Ingo Leya, de l’Université de Berne, en est bien conscient. Pour lui, l’envoi d’un missile balistique nucléaire semble beaucoup plus envisageable. «Mieux vaut plusieurs petits morceaux heurtant la Terre plutôt qu’un gros».
Selon Axel Deich d’Oerlikon-Space, le moyen le plus efficace serait une sorte de «jeu de billard» cosmique. Une fusée lourdement chargée voyagerait dans l’espace et percuterait les astéroïdes pour les faire dévier de leur trajectoire.
La plupart des astéroïdes flottent dans une ceinture située entre Jupiter et Mars. Comme ces blocs se percutent et à cause de leur relation avec Jupiter, leurs orbites peuvent devenir elliptiques et rencontrer la Terre. Le vent solaire joue aussi un rôle, en envoyant les astéroïdes hors de leurs orbites habituelles.
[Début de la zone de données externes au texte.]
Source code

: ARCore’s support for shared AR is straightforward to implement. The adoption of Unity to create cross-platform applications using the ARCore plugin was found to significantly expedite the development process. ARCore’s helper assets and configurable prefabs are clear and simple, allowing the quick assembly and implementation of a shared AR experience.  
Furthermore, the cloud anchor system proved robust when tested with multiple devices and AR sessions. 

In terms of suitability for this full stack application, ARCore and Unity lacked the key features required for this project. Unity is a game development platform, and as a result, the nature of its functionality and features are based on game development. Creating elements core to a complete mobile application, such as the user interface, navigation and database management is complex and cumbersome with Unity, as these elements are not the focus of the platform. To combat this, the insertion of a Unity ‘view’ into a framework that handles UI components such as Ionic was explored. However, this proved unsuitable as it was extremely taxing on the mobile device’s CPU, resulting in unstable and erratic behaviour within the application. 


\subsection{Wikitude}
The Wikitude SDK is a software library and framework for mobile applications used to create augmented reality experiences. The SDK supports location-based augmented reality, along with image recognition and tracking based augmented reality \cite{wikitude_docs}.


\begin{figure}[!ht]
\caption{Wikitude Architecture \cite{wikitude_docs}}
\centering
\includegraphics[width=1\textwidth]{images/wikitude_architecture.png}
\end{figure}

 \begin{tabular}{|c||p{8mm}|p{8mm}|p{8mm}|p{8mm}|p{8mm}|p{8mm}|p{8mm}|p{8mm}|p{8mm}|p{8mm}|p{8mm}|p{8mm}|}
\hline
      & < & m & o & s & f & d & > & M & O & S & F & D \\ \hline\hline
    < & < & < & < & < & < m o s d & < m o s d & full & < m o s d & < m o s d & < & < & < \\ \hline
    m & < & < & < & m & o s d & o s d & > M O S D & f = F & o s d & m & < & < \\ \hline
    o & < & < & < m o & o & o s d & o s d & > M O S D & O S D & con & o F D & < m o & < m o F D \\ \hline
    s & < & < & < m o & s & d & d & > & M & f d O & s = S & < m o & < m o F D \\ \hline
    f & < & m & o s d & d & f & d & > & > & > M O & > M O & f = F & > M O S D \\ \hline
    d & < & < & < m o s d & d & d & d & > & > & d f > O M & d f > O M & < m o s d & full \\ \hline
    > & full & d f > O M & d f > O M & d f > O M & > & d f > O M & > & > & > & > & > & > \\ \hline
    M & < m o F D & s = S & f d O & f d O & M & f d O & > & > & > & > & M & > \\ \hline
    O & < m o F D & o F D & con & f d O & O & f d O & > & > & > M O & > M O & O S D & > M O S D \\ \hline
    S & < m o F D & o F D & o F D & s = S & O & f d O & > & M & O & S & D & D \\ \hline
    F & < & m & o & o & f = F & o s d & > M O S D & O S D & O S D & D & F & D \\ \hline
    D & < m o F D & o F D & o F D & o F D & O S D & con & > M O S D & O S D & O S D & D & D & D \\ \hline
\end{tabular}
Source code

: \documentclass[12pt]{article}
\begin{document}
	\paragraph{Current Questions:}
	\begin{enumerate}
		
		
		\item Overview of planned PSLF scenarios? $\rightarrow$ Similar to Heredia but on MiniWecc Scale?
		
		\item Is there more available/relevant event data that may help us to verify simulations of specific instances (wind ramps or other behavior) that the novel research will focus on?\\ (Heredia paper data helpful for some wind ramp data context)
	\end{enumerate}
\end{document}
La masse de la ceinture d’astéroïdes, dont la majeure partie est faite de gros cailloux, équivaut à environ 4% de la masse de la Lune,
Environ 40.000 tonnes de matière météorite touchent la Terre chaque année. La plupart sous forme de poussière.
L’Année mondiale de l’Astronomie est organisée par l’Union Astronomique Internationale et l’UNESCO, l’organe culturel des Nations Unies. On célébrera notamment le 400ème anniversaire de la première utilisation du télescope astronomique de Galilée.
Les organisateurs espèrent susciter une prise de conscience et développer les communautés d’astronomie dans les pays émergeants, développer l’enseignement des sciences, renforcer les liens entre les scientifiques et améliorer l’équilibre entre les sexes.
En Suisse, la cérémonie d’ouverture est fixée au 5 février.